EXERCISE PROMPT
Look below and pull out each line with the word "vercel".

+++ STUDY MATERIAL +++

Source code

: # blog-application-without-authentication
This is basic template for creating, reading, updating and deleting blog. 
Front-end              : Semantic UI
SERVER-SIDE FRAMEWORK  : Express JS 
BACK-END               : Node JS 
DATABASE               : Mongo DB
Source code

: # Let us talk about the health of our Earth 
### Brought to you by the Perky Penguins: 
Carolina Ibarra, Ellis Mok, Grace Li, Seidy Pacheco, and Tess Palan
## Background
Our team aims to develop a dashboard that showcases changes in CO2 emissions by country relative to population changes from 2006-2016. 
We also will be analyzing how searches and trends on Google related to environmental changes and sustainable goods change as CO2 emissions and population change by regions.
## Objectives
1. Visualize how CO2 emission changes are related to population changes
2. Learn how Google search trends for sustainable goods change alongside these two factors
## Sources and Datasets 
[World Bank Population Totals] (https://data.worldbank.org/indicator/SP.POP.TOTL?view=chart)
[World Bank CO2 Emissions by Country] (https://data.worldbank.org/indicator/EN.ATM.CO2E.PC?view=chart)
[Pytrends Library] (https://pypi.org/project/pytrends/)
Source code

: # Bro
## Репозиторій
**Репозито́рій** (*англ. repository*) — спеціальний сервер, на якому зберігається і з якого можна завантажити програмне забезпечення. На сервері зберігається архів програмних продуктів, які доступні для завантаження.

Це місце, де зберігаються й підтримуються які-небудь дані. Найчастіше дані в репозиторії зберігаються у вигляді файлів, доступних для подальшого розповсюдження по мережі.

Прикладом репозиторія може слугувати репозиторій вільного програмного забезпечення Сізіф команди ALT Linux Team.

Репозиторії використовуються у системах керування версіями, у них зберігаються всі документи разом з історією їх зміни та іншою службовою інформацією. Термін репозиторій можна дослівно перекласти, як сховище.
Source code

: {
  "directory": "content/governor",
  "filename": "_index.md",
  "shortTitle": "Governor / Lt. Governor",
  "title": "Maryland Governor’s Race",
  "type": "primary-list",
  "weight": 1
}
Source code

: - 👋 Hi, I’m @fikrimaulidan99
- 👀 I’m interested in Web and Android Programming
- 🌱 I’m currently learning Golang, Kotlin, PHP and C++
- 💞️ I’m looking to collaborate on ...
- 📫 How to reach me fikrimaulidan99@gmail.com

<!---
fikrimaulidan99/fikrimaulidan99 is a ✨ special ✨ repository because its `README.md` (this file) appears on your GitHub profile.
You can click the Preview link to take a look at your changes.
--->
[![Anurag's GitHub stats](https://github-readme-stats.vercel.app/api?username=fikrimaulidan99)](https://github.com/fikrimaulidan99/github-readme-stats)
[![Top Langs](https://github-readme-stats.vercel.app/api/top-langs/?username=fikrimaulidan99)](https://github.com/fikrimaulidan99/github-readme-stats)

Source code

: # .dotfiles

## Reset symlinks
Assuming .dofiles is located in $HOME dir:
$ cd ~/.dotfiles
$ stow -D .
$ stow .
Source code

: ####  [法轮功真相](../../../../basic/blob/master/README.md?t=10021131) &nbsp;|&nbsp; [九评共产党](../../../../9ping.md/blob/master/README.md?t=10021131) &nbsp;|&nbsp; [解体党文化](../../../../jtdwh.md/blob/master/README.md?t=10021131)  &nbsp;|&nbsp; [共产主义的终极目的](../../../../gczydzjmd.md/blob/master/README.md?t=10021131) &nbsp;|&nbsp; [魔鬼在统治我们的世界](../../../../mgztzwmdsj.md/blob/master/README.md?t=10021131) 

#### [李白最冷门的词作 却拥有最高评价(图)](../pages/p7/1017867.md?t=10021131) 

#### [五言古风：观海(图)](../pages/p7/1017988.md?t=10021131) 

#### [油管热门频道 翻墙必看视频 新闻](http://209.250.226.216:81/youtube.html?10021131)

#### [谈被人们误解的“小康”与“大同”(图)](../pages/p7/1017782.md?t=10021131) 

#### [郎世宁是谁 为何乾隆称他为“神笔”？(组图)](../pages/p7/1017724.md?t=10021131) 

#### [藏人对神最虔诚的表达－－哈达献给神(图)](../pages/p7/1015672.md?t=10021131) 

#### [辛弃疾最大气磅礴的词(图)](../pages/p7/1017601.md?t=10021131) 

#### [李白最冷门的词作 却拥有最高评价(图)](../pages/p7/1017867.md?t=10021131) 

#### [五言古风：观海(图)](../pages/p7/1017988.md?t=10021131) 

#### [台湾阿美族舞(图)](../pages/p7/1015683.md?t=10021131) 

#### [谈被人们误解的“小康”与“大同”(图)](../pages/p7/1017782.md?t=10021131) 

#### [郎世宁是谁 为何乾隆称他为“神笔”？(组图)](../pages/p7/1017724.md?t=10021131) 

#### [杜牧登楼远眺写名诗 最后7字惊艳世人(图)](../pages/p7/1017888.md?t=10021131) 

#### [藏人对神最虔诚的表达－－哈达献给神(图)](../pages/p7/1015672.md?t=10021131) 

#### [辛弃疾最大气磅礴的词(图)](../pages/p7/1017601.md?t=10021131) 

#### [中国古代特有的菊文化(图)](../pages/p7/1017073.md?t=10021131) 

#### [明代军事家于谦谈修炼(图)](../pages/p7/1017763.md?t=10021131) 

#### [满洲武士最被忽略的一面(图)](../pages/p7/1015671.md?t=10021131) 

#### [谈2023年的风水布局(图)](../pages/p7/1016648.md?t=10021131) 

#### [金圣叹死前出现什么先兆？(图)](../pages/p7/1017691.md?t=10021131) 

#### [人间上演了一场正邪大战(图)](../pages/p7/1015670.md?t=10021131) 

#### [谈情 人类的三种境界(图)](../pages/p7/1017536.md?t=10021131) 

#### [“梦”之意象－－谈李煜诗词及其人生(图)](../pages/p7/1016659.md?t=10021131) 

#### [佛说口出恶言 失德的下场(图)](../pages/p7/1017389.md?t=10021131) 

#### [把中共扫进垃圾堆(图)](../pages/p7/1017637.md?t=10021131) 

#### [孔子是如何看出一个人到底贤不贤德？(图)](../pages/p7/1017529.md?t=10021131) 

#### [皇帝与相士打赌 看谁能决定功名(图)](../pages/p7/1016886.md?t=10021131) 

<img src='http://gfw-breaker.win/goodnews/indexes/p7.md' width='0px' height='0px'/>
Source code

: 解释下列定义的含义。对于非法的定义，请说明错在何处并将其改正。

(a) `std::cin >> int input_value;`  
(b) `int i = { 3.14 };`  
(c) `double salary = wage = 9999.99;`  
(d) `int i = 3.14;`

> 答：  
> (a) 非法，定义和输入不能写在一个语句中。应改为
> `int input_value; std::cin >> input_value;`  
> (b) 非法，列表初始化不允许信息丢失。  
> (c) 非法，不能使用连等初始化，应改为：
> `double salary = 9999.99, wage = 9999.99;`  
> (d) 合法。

+++

TASK RESULT
[![Anurag's GitHub stats](https://github-readme-stats.vercel.app/api?username=fikrimaulidan99)](https://github.com/fikrimaulidan99/github-readme-stats)
[![Top Langs](https://github-readme-stats.vercel.app/api/top-langs/?username=fikrimaulidan99)](https://github.com/fikrimaulidan99/github-readme-stats)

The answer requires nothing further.